List of subprocessors used:

  • Microsoft Azure:
    • Location of service hosting: West Europe
    • Encryption: In-transit and at rest (Database), In-transit and at rest (Server)
    • Nature of processing: Cloud hosting services and Database
    • What: We use Azure services to host Zebra AI. Azure processes, hosts and stores your account, license and application data.
    • Why: Azure provides Zebra AI a reliable, scalable and secure computing infrastructure. By utilizing Azure services, we can concentrate on delivering the best user experience without distractions.
  • Sentry:
    • Location of service hosting: United States
    • Nature of Processing: Logging and Monitoring
    • Encryption: In-transit and at rest
    • What: Sentry is used as one of our error logging platforms. We use Sentry to capture errors thrown within Zebra AI to better understand and resolve issues in real-time.
    • Why: To help us fix bugs, we send some data to Sentry, including your IP address and user ID. Your IP address helps us determine the general location where the error occurred, and it can also be used to identify bugs that are related to time zones.
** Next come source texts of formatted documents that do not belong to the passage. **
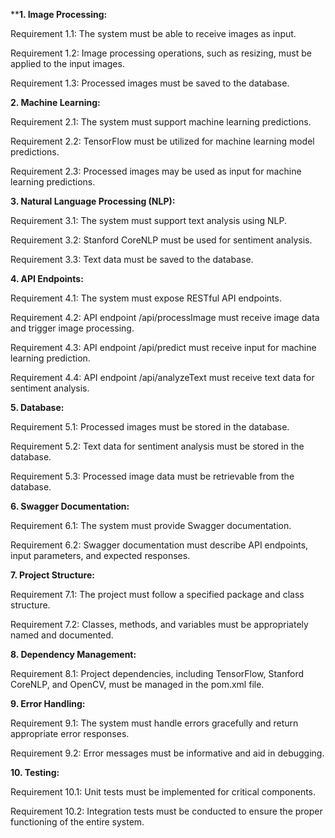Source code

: ******1. Image Processing:****

Requirement 1.1: The system must be able to receive images as input.

Requirement 1.2: Image processing operations, such as resizing, must be applied to the input images.

Requirement 1.3: Processed images must be saved to the database.

**2. Machine Learning:**
 
Requirement 2.1: The system must support machine learning predictions.

Requirement 2.2: TensorFlow must be utilized for machine learning model predictions.

Requirement 2.3: Processed images may be used as input for machine learning predictions.

**3. Natural Language Processing (NLP):**

Requirement 3.1: The system must support text analysis using NLP.

Requirement 3.2: Stanford CoreNLP must be used for sentiment analysis.

Requirement 3.3: Text data must be saved to the database.

**4. API Endpoints:**

Requirement 4.1: The system must expose RESTful API endpoints.

Requirement 4.2: API endpoint /api/processImage must receive image data and trigger image processing.

Requirement 4.3: API endpoint /api/predict must receive input for machine learning prediction.

Requirement 4.4: API endpoint /api/analyzeText must receive text data for sentiment analysis.

****5. Database:****

Requirement 5.1: Processed images must be stored in the database.

Requirement 5.2: Text data for sentiment analysis must be stored in the database.

Requirement 5.3: Processed image data must be retrievable from the database.

****6. Swagger Documentation:****

Requirement 6.1: The system must provide Swagger documentation.

Requirement 6.2: Swagger documentation must describe API endpoints, input parameters, and expected responses.

****7. Project Structure:****

Requirement 7.1: The project must follow a specified package and class structure.

Requirement 7.2: Classes, methods, and variables must be appropriately named and documented.

****8. Dependency Management:****

Requirement 8.1: Project dependencies, including TensorFlow, Stanford CoreNLP, and OpenCV, must be managed in the pom.xml file.

****9. Error Handling:****

Requirement 9.1: The system must handle errors gracefully and return appropriate error responses.

Requirement 9.2: Error messages must be informative and aid in debugging.

****10. Testing:****

Requirement 10.1: Unit tests must be implemented for critical components.

Requirement 10.2: Integration tests must be conducted to ensure the proper functioning of the entire system.

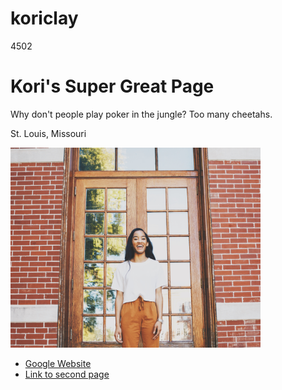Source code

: # koriclay
4502
<!DOCTYPE html PUBLIC "-//W3C//DTD XHTML 1.0 Transitional//EN"
   "http://www.w3.org/TR/xhtml1/DTD/xhtml1-transitional.dtd">

<html xmlns="http://www.w3.org/1999/xhtml">

<head>
	<title>	Kori Clay's website </title>
	<meta http-equiv="content-type"
		content="text/html;charset=utf-8" />
</head>

<body>
<h1> Kori's Super Great Page </h1>
<p>Why don't people play poker in the jungle? Too many cheetahs.</p>
	<p> St. Louis, Missouri </p>
<a href="mailto:koriclay@mail.missouri.edu"><img src="kori.JPG" alt="A photo of me" width="400px"/></a>

<ul>
<li><a href="http://google.com"> Google Website </a></li>
<li><a href="index2.html"> Link to second page </a></li>
</ul>
</body>

</html>
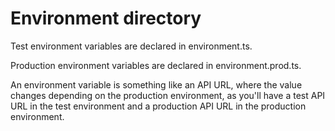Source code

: # Environment directory
Test environment variables are declared in environment.ts.

Production environment variables are declared in environment.prod.ts.

An environment variable is something like an API URL, where the value changes depending on the production environment, as you'll have a test API URL in the test environment and a production API URL in the production environment.
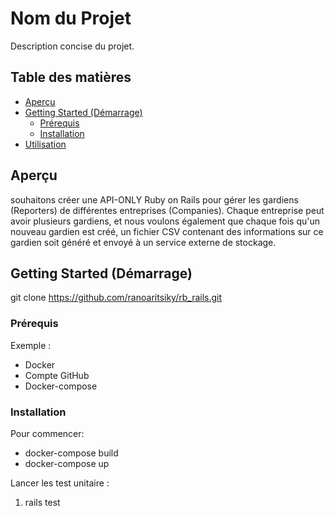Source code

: # Nom du Projet

Description concise du projet.

## Table des matières

- [Aperçu](#aperçu)
- [Getting Started (Démarrage)](#getting-started)
  - [Prérequis](#prérequis)
  - [Installation](#installation)
- [Utilisation](#utilisation)

## Aperçu

souhaitons créer une API-ONLY Ruby on Rails pour gérer les gardiens (Reporters) de
différentes entreprises (Companies). 
Chaque entreprise peut avoir plusieurs gardiens, et
nous voulons également que chaque fois qu'un nouveau gardien est créé, un fichier CSV
contenant des informations sur ce gardien soit généré et envoyé à un service externe de
stockage.
## Getting Started (Démarrage)

git clone https://github.com/ranoaritsiky/rb_rails.git

### Prérequis


Exemple :
- Docker
- Compte GitHub
- Docker-compose

### Installation

Pour commencer:
- docker-compose build
- docker-compose up

Lancer les test unitaire :
1. rails test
Your customer ID helps us quickly find and diagnose issues that are reported by our users in our customer support panel.
  • PostHog:
    • Location of service hosting: European Union
    • Nature of Processing: Anonymous Analytics Data
    • Encryption: In-transit and at rest
    • What: For our free users, we store anonymous application usage and application performance data in PostHog, including which elements are being clicked, time elapsed for AI responses and user feedback.
    • Why: To help us understand how to improve our application and which features we need to focus on, developers or product managers at Zebra BI might manually inspect the aggregated statistics or feedback messages retrieved into the system.
  • OpenAI:
    • Location of service hosting: United States
    • Encryption: In-transit and at rest
    • Nature of Processing: Backend support of certain product features
    • What:  We employ OpenAI’s GPT API, which gives access to powerful language models and machine learning tools that can be used to automate tasks or summarize texts, among other things.
    • Why: OpenAI’s GPT API is used to power the decisionmaking and text generation within Zebra AI based on aggregated statistics and data slices computed from your source data. OpenAI doesn’t use customer data for their internal training purposes or for otherwise improving their services.
  • Anthropic
    • Location of service hosting: United States
    • Security & Privacy: Anthropic Trust Center
    • Nature of Processing: Backend support of certain product features
    • What:  We employ Anthropic’s Claude API, which gives access to powerful language models and machine learning tools that can be used to automate tasks or summarize texts, among other things.
    • Why: Anthropics’s GPT API is used to power the decisionmaking and text generation within Zebra AI based on aggregated statistics and data slices computed from your source data. Anthropic is HIPAA and SOC 2 Type I and Type II compliant. Anthropic doesn’t use customer data for their internal training purposes or for otherwise improving their services. 

How Can I Export or Delete My Data?

You can request a copy of your personal information at any time by contacting us at support@zebrabi.com. We will respond to your request within a reasonable timeframe and provide you with a copy of your data in a commonly used format, such as CSV or JSON.

If you ever want to delete your data, deleting your account will permanently delete all of your data off our systems. This action is irreversible. Alternatively, you can request a deletion of a certain part of your data without deleting your account entirely.